Some might view the freedom to explore the story as an opportunity to address issues like Fitzgerald’s flat depiction of women, anti-Semitic descriptions and lack of character diversity. In the U.K., where the copyright expired in 2011, a Bristol theater company will premiere a socially distanced adaptation with two women telling the story as soon as it’s safe to do so. The production’s director, Tom Brennan, found there was a lot to work with in the novel’s details. “When you read the book, there is an unreliable narrator who is a dude that talks about women in a particular way,” Brennan says, adding that the company is closely studying the book’s female characters. West is intrigued by what a playwright could do by shifting perspectives. “What if that book had been told by Daisy?
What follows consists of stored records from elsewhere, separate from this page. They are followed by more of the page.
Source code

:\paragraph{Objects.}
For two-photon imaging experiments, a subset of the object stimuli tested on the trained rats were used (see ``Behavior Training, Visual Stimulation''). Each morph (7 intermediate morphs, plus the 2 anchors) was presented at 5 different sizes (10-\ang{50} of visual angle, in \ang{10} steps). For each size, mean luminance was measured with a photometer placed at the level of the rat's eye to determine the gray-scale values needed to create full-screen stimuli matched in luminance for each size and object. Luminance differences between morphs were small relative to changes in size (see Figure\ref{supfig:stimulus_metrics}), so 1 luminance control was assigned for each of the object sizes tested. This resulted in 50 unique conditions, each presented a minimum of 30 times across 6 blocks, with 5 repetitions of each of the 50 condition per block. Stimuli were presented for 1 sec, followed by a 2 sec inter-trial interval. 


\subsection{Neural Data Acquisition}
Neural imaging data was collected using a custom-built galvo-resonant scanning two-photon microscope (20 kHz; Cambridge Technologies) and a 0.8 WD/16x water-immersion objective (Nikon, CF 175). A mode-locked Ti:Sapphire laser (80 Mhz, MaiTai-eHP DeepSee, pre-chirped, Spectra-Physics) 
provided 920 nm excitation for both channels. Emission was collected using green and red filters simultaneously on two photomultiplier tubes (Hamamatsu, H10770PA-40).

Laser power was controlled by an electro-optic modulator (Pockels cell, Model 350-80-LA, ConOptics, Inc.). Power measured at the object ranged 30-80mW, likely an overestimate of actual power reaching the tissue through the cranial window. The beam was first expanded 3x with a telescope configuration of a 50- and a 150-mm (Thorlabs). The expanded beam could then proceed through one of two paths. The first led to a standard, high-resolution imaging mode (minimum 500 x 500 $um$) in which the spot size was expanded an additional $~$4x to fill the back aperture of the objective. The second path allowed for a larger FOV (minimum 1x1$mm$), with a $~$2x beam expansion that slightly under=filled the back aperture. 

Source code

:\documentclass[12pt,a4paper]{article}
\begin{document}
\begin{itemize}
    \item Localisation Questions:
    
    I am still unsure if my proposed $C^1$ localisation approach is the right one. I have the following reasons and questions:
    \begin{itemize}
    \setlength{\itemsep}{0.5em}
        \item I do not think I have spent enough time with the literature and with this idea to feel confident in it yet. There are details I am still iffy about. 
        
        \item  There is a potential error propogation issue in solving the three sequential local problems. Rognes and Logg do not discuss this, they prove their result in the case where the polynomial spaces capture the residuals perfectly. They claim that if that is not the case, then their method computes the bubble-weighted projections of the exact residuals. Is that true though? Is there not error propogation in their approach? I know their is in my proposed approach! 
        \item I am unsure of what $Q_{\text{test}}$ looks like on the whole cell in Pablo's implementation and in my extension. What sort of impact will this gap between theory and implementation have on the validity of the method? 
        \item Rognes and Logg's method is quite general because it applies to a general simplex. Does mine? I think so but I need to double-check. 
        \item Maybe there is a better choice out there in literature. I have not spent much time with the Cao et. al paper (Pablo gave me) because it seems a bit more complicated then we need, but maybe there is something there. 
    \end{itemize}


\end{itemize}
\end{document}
Or Jordan Baker? Or Myrtle Wilson?” he asks.
What makes The Great Gatsby so beloved is neither its plot nor its characters. “It’s not a particularly original story,” says Jackson R. Bryer, president of the F. Scott Fitzgerald Society, which promotes and celebrates the author’s work. “It’s the way Fitzgerald tells the story and the beauty of the style.” He likens the experience of reading Gatsby to that of poetry, where each phrase is deliberate, and echoes concerns about what may happen when anyone can edit the text. “It’s like if you took a Robert Frost poem and put a wrong word somewhere,” Bryer says. “It probably wouldn’t change the overall meaning of the poem, but it wouldn’t be the poem.”
Even so, Bryer is hopeful that people will now revisit the novel, perhaps for the first time since school. He remembers how his own interpretation of Gatsby changed—he first read it as a tragic love story, and later realized that it interrogates the constraints of social class. And he finds Gatsby’s relevance unwavering today: “We’re living in a time where the social barriers to getting ahead in America seem more stringent than ever before.” West adds that the book has a staying power that’s buoyed its success, describing it as “one of those remarkable literary works that seems to adapt to its times.”
The nature of copyright law means that all literary works will eventually enter public domain. The Great Gatsby is certainly not alone in that regard. Works by Edith Wharton, Agatha Christie and thousands of other writers entered public domain in 2019. Next year, William Faulkner and Ernest Hemingway’s first novels will join Gatsby. “The expiration of copyright is inevitable, and it certainly will mean that The Great Gatsby now belongs to the people,” West says. “Whether the book will retain its hold on the American imagination or whether it’ll take new directions with so many editions, I’m curious to see.”
Updated Jan. 6: Tom Brennan’s Bristol theater production was slated to premiere on Jan. 7 but is delayed due to the COVID-19 lockdown.